***** Supplied material
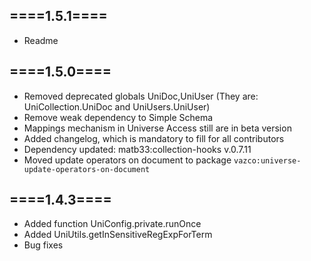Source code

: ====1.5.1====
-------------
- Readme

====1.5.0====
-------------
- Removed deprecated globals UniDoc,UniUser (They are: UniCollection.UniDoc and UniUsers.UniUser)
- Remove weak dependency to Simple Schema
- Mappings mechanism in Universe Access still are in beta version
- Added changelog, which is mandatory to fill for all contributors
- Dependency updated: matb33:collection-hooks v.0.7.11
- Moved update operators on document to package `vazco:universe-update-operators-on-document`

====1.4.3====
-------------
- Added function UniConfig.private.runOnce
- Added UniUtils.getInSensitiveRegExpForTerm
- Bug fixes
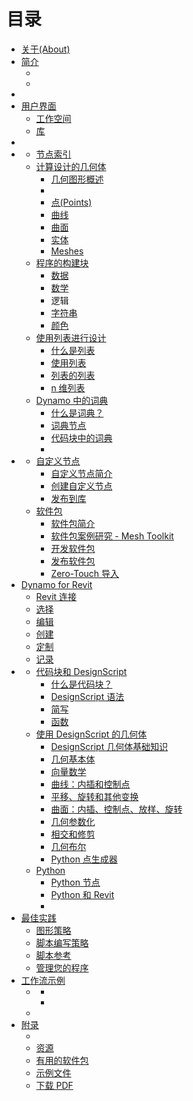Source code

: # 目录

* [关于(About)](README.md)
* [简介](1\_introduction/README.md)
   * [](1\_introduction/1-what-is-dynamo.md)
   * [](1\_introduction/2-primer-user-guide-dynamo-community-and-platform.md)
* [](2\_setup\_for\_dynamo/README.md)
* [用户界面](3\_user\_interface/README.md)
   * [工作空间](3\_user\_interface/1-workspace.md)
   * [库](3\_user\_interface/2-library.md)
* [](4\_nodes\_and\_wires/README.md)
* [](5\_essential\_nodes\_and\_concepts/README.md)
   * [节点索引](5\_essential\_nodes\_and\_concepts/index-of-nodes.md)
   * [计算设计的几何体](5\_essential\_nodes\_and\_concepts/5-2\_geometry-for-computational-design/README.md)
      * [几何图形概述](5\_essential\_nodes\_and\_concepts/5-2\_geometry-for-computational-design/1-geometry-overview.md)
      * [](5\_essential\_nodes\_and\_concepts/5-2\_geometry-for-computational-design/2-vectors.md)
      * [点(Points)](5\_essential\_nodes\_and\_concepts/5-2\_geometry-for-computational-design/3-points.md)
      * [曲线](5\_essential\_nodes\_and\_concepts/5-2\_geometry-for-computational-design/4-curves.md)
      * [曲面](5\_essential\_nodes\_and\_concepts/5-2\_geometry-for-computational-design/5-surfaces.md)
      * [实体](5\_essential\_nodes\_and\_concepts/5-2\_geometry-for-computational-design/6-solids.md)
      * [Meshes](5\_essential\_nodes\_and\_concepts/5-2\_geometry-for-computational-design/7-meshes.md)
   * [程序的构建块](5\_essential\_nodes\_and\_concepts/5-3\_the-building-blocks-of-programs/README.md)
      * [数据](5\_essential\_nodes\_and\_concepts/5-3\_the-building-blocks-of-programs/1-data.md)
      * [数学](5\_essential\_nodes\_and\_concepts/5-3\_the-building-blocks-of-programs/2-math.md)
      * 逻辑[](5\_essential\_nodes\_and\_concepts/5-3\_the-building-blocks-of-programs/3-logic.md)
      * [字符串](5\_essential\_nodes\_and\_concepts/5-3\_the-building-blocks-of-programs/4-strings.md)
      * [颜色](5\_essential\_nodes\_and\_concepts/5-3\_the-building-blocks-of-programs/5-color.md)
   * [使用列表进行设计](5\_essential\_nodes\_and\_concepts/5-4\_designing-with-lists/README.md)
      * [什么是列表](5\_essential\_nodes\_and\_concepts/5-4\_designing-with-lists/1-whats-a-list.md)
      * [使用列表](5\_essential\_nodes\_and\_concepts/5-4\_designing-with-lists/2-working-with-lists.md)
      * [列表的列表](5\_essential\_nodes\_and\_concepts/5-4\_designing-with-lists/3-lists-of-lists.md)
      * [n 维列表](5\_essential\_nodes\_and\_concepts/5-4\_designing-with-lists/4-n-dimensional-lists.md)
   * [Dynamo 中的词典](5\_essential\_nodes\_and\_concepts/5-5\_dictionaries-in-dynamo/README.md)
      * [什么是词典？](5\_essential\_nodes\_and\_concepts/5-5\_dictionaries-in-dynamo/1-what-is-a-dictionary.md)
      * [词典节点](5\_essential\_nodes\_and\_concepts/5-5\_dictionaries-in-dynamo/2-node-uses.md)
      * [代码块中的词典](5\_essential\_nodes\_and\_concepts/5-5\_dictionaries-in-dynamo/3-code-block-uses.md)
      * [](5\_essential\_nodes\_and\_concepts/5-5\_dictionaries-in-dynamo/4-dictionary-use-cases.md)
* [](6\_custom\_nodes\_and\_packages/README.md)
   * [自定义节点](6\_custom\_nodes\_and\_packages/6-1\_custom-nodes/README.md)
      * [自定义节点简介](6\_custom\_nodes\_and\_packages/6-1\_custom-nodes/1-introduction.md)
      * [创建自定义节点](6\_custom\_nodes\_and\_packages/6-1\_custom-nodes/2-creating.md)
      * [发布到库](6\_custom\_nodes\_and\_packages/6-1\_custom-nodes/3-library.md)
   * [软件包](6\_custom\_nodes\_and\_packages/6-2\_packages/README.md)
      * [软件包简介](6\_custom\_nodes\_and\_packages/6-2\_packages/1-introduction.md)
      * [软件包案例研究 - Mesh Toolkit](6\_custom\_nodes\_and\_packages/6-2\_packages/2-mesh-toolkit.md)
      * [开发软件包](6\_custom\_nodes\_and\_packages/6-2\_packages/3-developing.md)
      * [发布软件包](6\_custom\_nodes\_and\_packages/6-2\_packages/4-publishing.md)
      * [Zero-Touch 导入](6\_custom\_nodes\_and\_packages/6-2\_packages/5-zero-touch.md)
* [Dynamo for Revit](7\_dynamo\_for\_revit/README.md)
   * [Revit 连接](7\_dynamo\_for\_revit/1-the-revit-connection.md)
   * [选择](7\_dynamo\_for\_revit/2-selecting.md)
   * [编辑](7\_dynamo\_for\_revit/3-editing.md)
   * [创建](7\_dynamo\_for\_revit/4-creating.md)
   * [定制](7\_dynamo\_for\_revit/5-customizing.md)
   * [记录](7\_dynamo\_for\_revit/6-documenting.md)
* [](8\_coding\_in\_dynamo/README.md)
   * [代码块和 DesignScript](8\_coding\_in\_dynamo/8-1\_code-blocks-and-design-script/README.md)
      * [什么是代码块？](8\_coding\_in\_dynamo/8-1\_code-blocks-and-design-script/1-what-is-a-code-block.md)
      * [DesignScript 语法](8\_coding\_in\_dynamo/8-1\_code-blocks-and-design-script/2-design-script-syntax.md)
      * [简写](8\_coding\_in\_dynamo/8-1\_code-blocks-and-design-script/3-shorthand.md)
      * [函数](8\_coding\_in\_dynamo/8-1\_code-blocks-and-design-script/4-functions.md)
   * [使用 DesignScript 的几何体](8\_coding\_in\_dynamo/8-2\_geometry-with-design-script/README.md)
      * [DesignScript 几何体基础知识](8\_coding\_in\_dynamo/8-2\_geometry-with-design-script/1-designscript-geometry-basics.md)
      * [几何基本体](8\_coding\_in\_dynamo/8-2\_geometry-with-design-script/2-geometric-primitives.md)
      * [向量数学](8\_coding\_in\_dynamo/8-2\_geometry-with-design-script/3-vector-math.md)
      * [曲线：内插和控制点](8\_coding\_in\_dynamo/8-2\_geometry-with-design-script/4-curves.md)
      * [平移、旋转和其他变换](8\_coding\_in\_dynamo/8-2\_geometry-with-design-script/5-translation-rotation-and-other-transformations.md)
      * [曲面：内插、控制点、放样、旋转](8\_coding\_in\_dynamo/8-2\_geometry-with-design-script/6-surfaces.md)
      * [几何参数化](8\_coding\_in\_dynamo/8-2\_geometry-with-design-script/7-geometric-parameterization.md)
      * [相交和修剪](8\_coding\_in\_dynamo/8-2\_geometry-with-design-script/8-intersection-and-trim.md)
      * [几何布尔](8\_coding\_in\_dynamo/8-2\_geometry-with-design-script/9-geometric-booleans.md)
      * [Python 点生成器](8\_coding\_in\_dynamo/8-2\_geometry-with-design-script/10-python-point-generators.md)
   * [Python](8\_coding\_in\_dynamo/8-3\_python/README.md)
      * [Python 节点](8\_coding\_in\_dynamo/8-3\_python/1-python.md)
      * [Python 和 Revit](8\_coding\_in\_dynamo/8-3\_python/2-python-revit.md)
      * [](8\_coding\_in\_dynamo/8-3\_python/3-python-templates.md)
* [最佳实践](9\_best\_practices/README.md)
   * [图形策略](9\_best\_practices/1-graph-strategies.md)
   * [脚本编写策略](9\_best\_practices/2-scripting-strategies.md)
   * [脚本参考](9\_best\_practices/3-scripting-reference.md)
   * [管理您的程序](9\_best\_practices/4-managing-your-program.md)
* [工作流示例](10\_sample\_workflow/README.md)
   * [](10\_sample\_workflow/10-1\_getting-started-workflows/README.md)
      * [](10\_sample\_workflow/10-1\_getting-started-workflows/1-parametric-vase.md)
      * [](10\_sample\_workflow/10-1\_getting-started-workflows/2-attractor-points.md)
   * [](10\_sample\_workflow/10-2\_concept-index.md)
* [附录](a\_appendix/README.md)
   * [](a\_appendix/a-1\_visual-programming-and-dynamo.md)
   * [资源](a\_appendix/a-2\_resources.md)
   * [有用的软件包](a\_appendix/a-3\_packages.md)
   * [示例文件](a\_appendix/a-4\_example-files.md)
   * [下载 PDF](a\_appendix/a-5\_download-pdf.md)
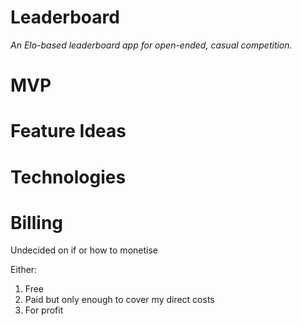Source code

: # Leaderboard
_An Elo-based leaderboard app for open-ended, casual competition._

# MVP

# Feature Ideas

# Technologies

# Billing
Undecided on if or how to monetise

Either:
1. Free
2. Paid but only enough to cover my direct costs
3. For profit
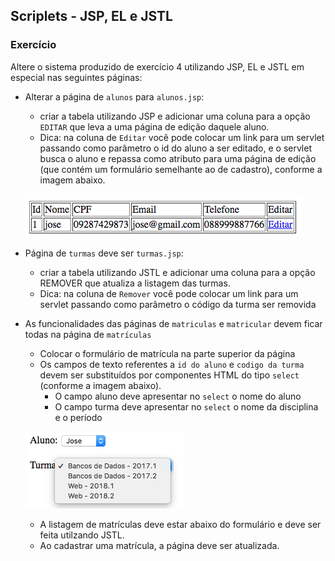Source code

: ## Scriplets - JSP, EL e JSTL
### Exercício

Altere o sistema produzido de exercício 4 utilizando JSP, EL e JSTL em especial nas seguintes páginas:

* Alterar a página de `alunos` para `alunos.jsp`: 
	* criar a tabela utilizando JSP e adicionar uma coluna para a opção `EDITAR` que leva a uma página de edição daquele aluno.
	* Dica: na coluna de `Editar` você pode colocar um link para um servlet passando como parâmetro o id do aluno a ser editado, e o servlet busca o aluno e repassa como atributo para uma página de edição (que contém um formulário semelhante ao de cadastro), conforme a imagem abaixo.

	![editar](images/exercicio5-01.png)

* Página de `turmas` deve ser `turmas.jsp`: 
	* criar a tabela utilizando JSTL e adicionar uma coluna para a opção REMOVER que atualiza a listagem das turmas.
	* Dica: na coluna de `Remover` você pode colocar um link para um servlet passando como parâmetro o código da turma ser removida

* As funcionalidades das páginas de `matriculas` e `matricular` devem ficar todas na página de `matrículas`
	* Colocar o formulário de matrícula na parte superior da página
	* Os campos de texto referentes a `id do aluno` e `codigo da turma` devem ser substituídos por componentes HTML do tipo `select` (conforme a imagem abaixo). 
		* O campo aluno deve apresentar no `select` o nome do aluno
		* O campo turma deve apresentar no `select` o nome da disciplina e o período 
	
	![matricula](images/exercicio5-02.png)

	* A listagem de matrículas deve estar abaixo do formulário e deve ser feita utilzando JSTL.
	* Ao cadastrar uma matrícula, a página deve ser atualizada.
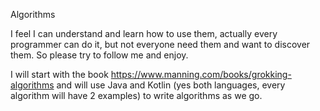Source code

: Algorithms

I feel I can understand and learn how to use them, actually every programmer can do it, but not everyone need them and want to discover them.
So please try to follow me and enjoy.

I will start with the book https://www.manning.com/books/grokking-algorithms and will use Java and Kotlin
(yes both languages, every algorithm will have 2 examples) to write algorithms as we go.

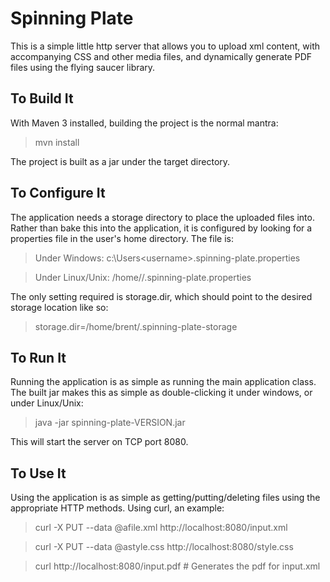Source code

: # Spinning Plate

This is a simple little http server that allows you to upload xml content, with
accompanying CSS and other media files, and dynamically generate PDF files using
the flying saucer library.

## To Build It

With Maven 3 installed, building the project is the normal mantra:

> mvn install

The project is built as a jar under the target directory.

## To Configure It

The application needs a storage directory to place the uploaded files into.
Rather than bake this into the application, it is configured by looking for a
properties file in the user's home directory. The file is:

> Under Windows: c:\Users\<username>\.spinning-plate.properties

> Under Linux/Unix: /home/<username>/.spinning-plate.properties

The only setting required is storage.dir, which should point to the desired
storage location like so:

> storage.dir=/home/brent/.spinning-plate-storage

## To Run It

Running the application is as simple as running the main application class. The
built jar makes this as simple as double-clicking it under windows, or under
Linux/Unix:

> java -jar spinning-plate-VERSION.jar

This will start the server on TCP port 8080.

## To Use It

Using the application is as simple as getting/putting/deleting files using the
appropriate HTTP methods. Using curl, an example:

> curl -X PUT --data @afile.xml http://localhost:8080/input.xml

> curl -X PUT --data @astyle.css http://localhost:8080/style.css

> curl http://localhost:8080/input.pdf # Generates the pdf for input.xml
**********
__What needs to be done__.
Print each line of the listing, starting at its first and ending with the line that holds "- Remove weak dependency to Simple Schema", but skip any pictures.

__Written response__.
Source code

: ====1.5.1====
-------------
- Readme

====1.5.0====
-------------
- Removed deprecated globals UniDoc,UniUser (They are: UniCollection.UniDoc and UniUsers.UniUser)
- Remove weak dependency to Simple Schema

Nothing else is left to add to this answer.